Show every line of the data that includes the word "tilde".

**** DATASET EXCERPTS ****

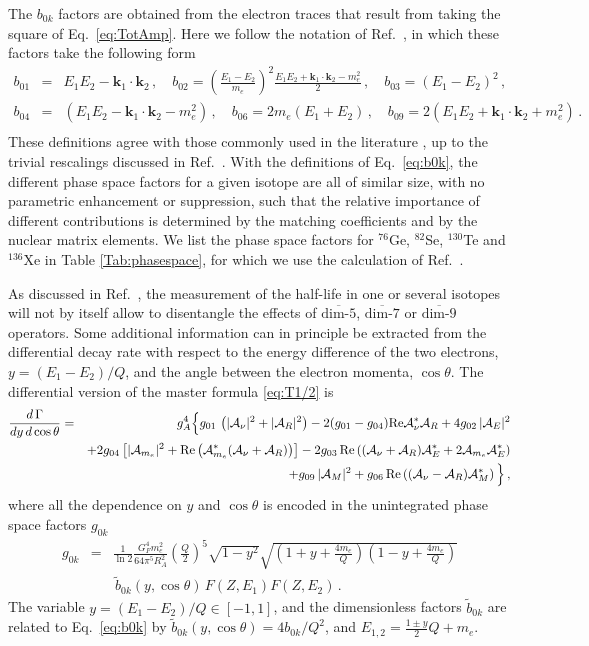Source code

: \documentclass[letterpaper,11pt]{article}
\newcommand{\bea}{\begin{eqnarray}}
\newcommand{\eea}{\end{eqnarray}}
\renewcommand{\vec}[1]{{\mathbf #1}}
\newcommand{\sq}{^{2}}
\newcommand{\nn}{\nonumber}
\newcommand{\textoverline}[1]{$\overline{\mbox{#1}}$}
\begin{document}
The $b_{0k}$ factors are obtained from the electron traces that result from taking the square of Eq.\ \eqref{eq:TotAmp}. Here we follow the notation of Ref.\ \cite{Cirigliano:2017djv}, in which these factors take the following form
\bea\label{eq:b0k}
b_{01}&=&E_1 E_2-\vec k_1\cdot \vec k_2\,,\quad b_{02} = \left(\frac{E_1-E_2}{m_e}\right)\sq\frac{E_1 E_2 +\vec k_1\cdot \vec k_2 -m_e\sq}{2}\,,\quad b_{03} = (E_1-E_2)\sq\,,\nn\\
b_{04} &=& \left(E_1 E_2 -\vec k_1\cdot \vec k_2 -m_e\sq\right)\,,\quad  b_{06} = 2 m_e \left( E_1+E_2 \right)\,,\quad b_{09} = 2\left( E_1E_2+\vec k_1\cdot \vec k_2 +m_e\sq\right)\,. \nn\\
\eea
These definitions agree with those commonly used in the literature \cite{Doi:1985dx}, up to the trivial rescalings discussed in Ref.\ \cite{Cirigliano:2017djv}. 
With the definitions of Eq.~\eqref{eq:b0k}, the different phase space factors for a given isotope are all of similar size, with no parametric enhancement or suppression, such that the relative importance of different contributions is determined by the matching coefficients and by the nuclear matrix elements. We list the phase space factors for $^{76}$Ge, $^{82}$Se, $^{130}$Te and $^{136}$Xe in Table 
\ref{Tab:phasespace}, for which we use the calculation of Ref.\ \cite{Horoi:2017gmj}.


As discussed in Ref.\ \cite{Cirigliano:2017djv}, the measurement of the half-life in one or several isotopes will not by itself allow to disentangle 
the effects of \textoverline{dim-5}, \textoverline{dim-7} or \textoverline{dim-9} operators.  
Some additional information can in principle be extracted from the differential decay rate with respect to the energy difference  of the two electrons, $y = (E_1 - E_2)/Q$, and
the angle between the electron momenta, $\cos\theta$.
The differential version of the master formula \eqref{eq:T1/2} is 
\bea \label{eq:dT1/2}
\frac{d\, \Gamma}{d y\, d \cos\theta} &=& g_A^4 \Big\{ g_{01} \, \left( |\mathcal A_{\nu}|\sq + |\mathcal A_{R}|\sq \right)
- 2 (g_{01} - g_{04}) \textrm{Re} \mathcal A_{\nu}^* \mathcal A_{R} 
+ 4g_{02} \,|\mathcal A_{E}|\sq \nn \\ & & + 2 g_{04} \left[|\mathcal A_{m_e}|\sq+{\rm Re} \left(\mathcal A_{m_e}^* (\mathcal A_{\nu} + \mathcal A_{R})\right)\right]
-2 g_{03}\,{\rm Re}\left( (\mathcal A_{\nu} + \mathcal A_{R} )\mathcal A_{E}^*+2\mathcal A_{m_e} \mathcal A_{E}^*\right)
\nn\\
&&+ g_{09}\, |\mathcal A_{M}|\sq + g_{06}\, {\rm Re}\left( (\mathcal A_{\nu} - \mathcal A_{R} )\mathcal A_{M}^*\right) \Big\}\,,
\eea
where all the dependence on $y$ and $\cos\theta$ is encoded in the unintegrated phase space factors $g_{0k}$
\bea\label{eq:PhaseSpace2}
g_{0k}
&=&\frac{1}{\ln 2}\frac{G_F^4m_e\sq}{64\pi^5 R_A\sq} \left( \frac{Q}{2} \right)^5  \sqrt{  1 - y^2}  \sqrt{ \left( 1 + y + \frac{4 m_e}{Q} \right) \left(  1 - y + \frac{4 m_e}{Q}  \right) } \nn \\
& & \, \tilde{b}_{0k}(y,\cos\theta) \,F\left(Z,E_1\right)F\left(Z,E_2\right)\,.
\eea
The variable $y = (E_1-E_2)/Q \in [-1,1]$, and the dimensionless factors $\tilde b_{0k}$ are related to Eq.\ \eqref{eq:b0k} by  
$
\tilde b_{0k}(y,\cos\theta) = 4 b_{0k}/Q^2$, and $E_{1,2} =\frac{1\pm y}{2}Q+m_e$. 
\end{document}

****

• _YOUR RESPONSE_
& & \, \tilde{b}_{0k}(y,\cos\theta) \,F\left(Z,E_1\right)F\left(Z,E_2\right)\,.
The variable $y = (E_1-E_2)/Q \in [-1,1]$, and the dimensionless factors $\tilde b_{0k}$ are related to Eq.\ \eqref{eq:b0k} by  
\tilde b_{0k}(y,\cos\theta) = 4 b_{0k}/Q^2$, and $E_{1,2} =\frac{1\pm y}{2}Q+m_e$. 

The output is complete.